There are two big issues with the writing in Act 3, at least from my perspective.
The first issue is the aforementioned spelling, grammatical, and editing mistakes. Things like character lines truncated by string errors (so they're missing the first or last letters of the sentence), malformed escape sequences (like n\ instead of \n) breaking formatting, missing punctuation, and the like all contribute to breaking my suspension of disbelief. If I have to take time and effort to decode what somebody is saying, it pulls me out of the world, and that's a big no-no in any kind of fiction.
The second one - more subtle but no less problematic - is the loss of character voice. In creative writing, each character should have a certain manner of speaking.

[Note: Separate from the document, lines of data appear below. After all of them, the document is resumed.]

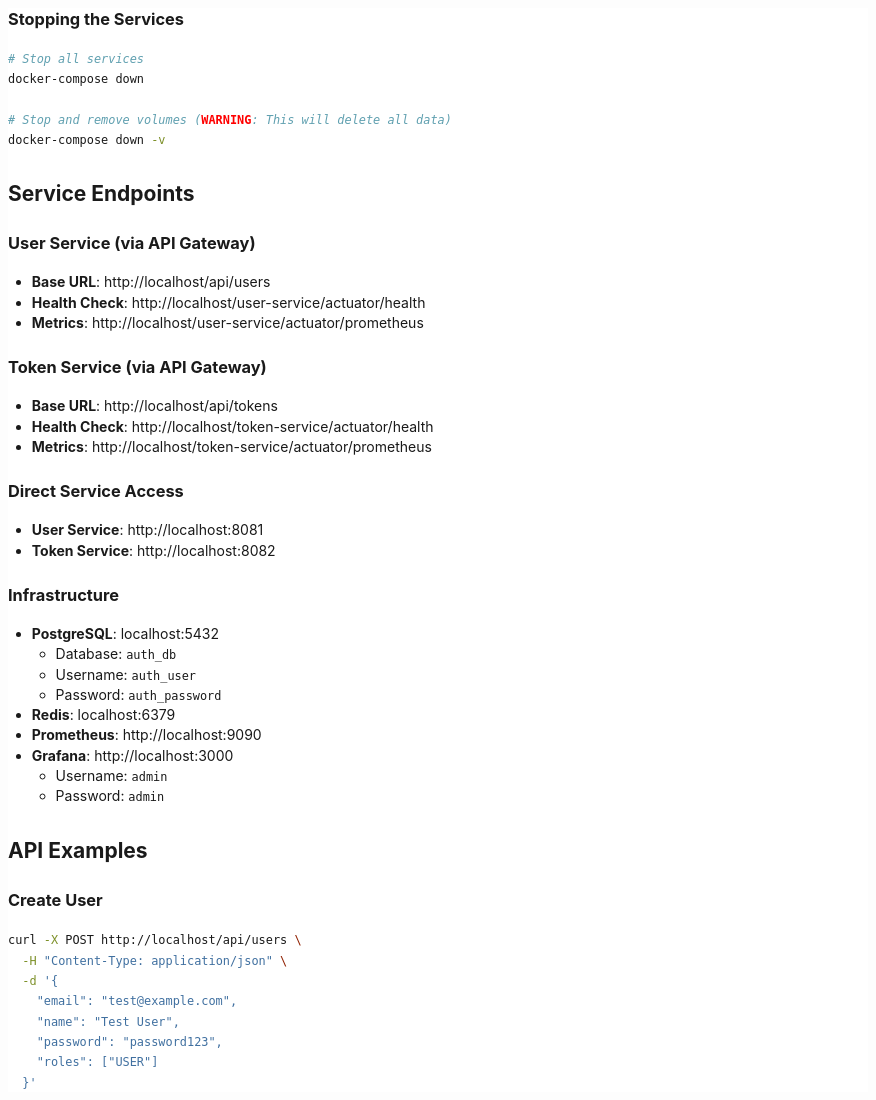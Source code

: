 ### Stopping the Services

```bash
# Stop all services
docker-compose down

# Stop and remove volumes (WARNING: This will delete all data)
docker-compose down -v
```

## Service Endpoints

### User Service (via API Gateway)

- **Base URL**: http://localhost/api/users
- **Health Check**: http://localhost/user-service/actuator/health
- **Metrics**: http://localhost/user-service/actuator/prometheus

### Token Service (via API Gateway)

- **Base URL**: http://localhost/api/tokens
- **Health Check**: http://localhost/token-service/actuator/health
- **Metrics**: http://localhost/token-service/actuator/prometheus

### Direct Service Access

- **User Service**: http://localhost:8081
- **Token Service**: http://localhost:8082

### Infrastructure

- **PostgreSQL**: localhost:5432
    - Database: `auth_db`
    - Username: `auth_user`
    - Password: `auth_password`
- **Redis**: localhost:6379
- **Prometheus**: http://localhost:9090
- **Grafana**: http://localhost:3000
    - Username: `admin`
    - Password: `admin`

## API Examples

### Create User

```bash
curl -X POST http://localhost/api/users \
  -H "Content-Type: application/json" \
  -d '{
    "email": "test@example.com",
    "name": "Test User",
    "password": "password123",
    "roles": ["USER"]
  }'
```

Things like verbal tics, diction, accents, and the like all help sell the illusion that this is a real person, not an excuse to time-gate three pieces of mediocre hentai. If those are missing, especially after having been established previously, it is VERY jarring... and also breaks suspension of disbelief.
Take, for example, the difference between these two lines:
"Hero, you must come with me at once! The empire is in grave danger!"
"Come with me you must save the kingdom"
They both convey the same meaning: The player needs to go with the NPC, with the implication that if they don't the kingdom will fall. The former, however, tells us a little bit about the speaker: They're likely an authority of some kind (as who else would speak to a fantasy hero like that?), and the phrase 'grave danger' (a slightly more formal turn of phrase than you'd expect from a commoner or peasant without an education) indicates that the speaker has some schooling. Combine the two, and it's entirely reasonable to imagine that some robed figure is about to power-walk into the room the PC is currently occupying and dish out a big juicy quest. We don't even think about this kind of thing consciously, at least not for the most part. It simply gets filed away in our minds as another way to recognize a person.
In Act 3, this starts to fall apart. NPCs stop using their idiosyncrasies and start speaking "generically." Punctuation gets missed so they all come across as robots. The party banter, which previously was one of the parts that really made the world feel alive, comes off as wooden and stilted as a result.
We go from "Come on, $PLAYER, let's go home" to "We should go back to the castle" and it's just... bland.
So yeah. That's why I care about writing in games.